Considering the increasing volume of unstructured data in the world, Information Retrieval (IR) (a sub-area of text mining) and Information Extraction (IE) are extremely important to deal efficiently with all that data. Industry, IR, companies, marketing, economics and many other sectors highly depend on the efficiency and robustness of these techniques and tools.
Developed at Aveiro University by @luminoso and @ruifpedro, this IR/IE engine deals with the overall process of gathering, indexing and searching for relevant documents from huge collections of textual data in order to extract knowledge from unstructured existing data.
Features:
- Components are developed in a modules;
- Memory adaptability to the host;
- Multi threaded.
The engine is currently adapted to process a CSV corpus collected from StackOverflow questions and answers, we include a small stack in the repository for demonstration purposes. Given the modularity of the engine it can be easily adapted to any other type of corpus. For further testing, the full sized corpus can be downloaded here.
This project uses Apache Maven for build management, and so, you can run package everything into a jar by executing:
mvn clean package
The shade goal is included in the pom file to package a jar with every dependence needed.
The engine requires Java 8 as it minimal major java version, it is compatible with both Oracle Java 8 and OpenJDK 8 but it isn't backward compatible with older Java versions.
There are several ways to run the engine. You can import it as a Maven project using your favorite IDE and run it from there, use the provided compiled jar, or use your own jar, packaged by you from the existing source code.

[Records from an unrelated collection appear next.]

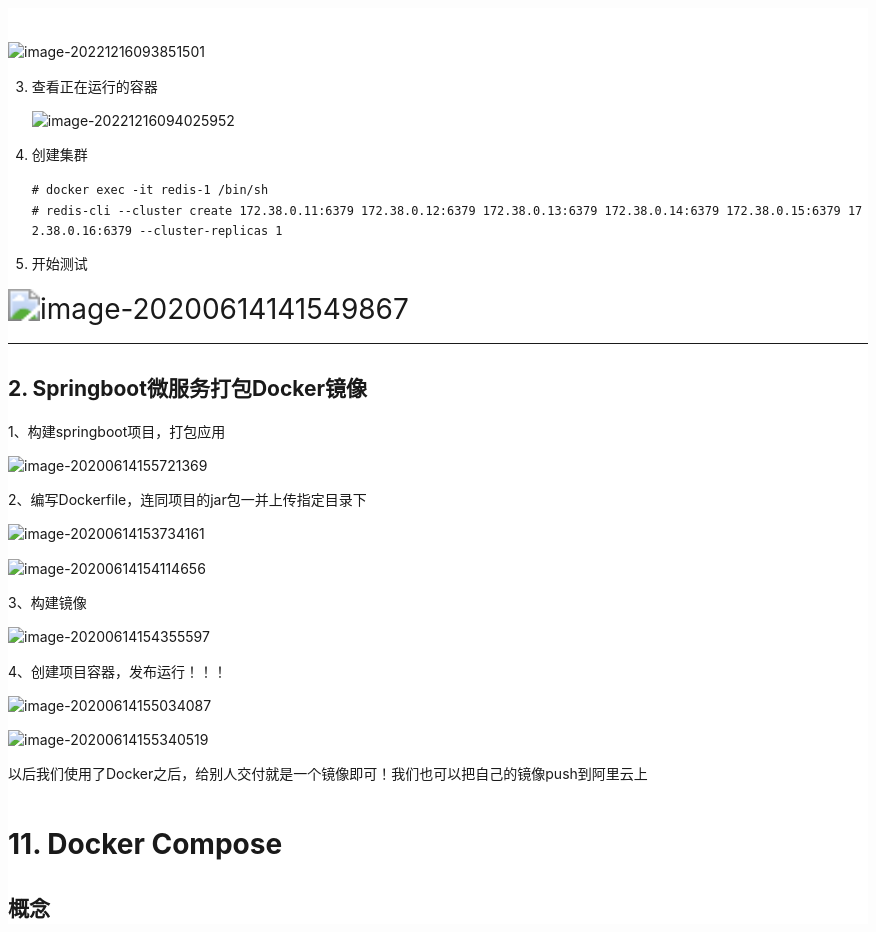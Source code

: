 ​	

![image-20221216093851501](https://springcloud-hrm-miao.oss-cn-beijing.aliyuncs.com/markdown/202212160938590.png)

3. 查看正在运行的容器

   ![image-20221216094025952](https://springcloud-hrm-miao.oss-cn-beijing.aliyuncs.com/markdown/202212160940102.png)

4. 创建集群

   ```shell
   # docker exec -it redis-1 /bin/sh
   # redis-cli --cluster create 172.38.0.11:6379 172.38.0.12:6379 172.38.0.13:6379 172.38.0.14:6379 172.38.0.15:6379 172.38.0.16:6379 --cluster-replicas 1
   ```

5. 开始测试

<img src="https://springcloud-hrm-miao.oss-cn-beijing.aliyuncs.com/markdown/202212161004371.png" alt="image-20200614141549867" style="zoom:200%;" />



---



## 2. Springboot微服务打包Docker镜像

1、构建springboot项目，打包应用

![image-20200614155721369](https://springcloud-hrm-miao.oss-cn-beijing.aliyuncs.com/markdown/202212161029649.png)

2、编写Dockerfile，连同项目的jar包一并上传指定目录下

![image-20200614153734161](https://springcloud-hrm-miao.oss-cn-beijing.aliyuncs.com/markdown/202212161030689.png)

![image-20200614154114656](https://springcloud-hrm-miao.oss-cn-beijing.aliyuncs.com/markdown/202212161030487.png)

3、构建镜像

![image-20200614154355597](https://springcloud-hrm-miao.oss-cn-beijing.aliyuncs.com/markdown/202212161030965.png)

4、创建项目容器，发布运行！！！

![image-20200614155034087](https://springcloud-hrm-miao.oss-cn-beijing.aliyuncs.com/markdown/202212161030395.png)

![image-20200614155340519](https://springcloud-hrm-miao.oss-cn-beijing.aliyuncs.com/markdown/202212161030146.png)

以后我们使用了Docker之后，给别人交付就是一个镜像即可！我们也可以把自己的镜像push到阿里云上



# 11. Docker Compose

## 概念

- Run with -h switch for help:
$ java -jar IR-2016_17-0.0.1-SNAPSHOT.jar -h
Option | Description | Default |
---|---|---|
-d <arg> | Directory containing text corpus to process | ./stacksample |
-f <arg> | Stop words to use | ./stop_processed.txt |
-o <arg> | Output directory to store processed index | ./disk |
-h | print the help message |
- Processing ./stacksample requires no arguments. Default stack directory is ./stacksample
$ java -jar IR-2016_17-0.0.1-SNAPSHOT.jar
Output of the progress is displayed while running.
- Query processed stack for the words buffer and color.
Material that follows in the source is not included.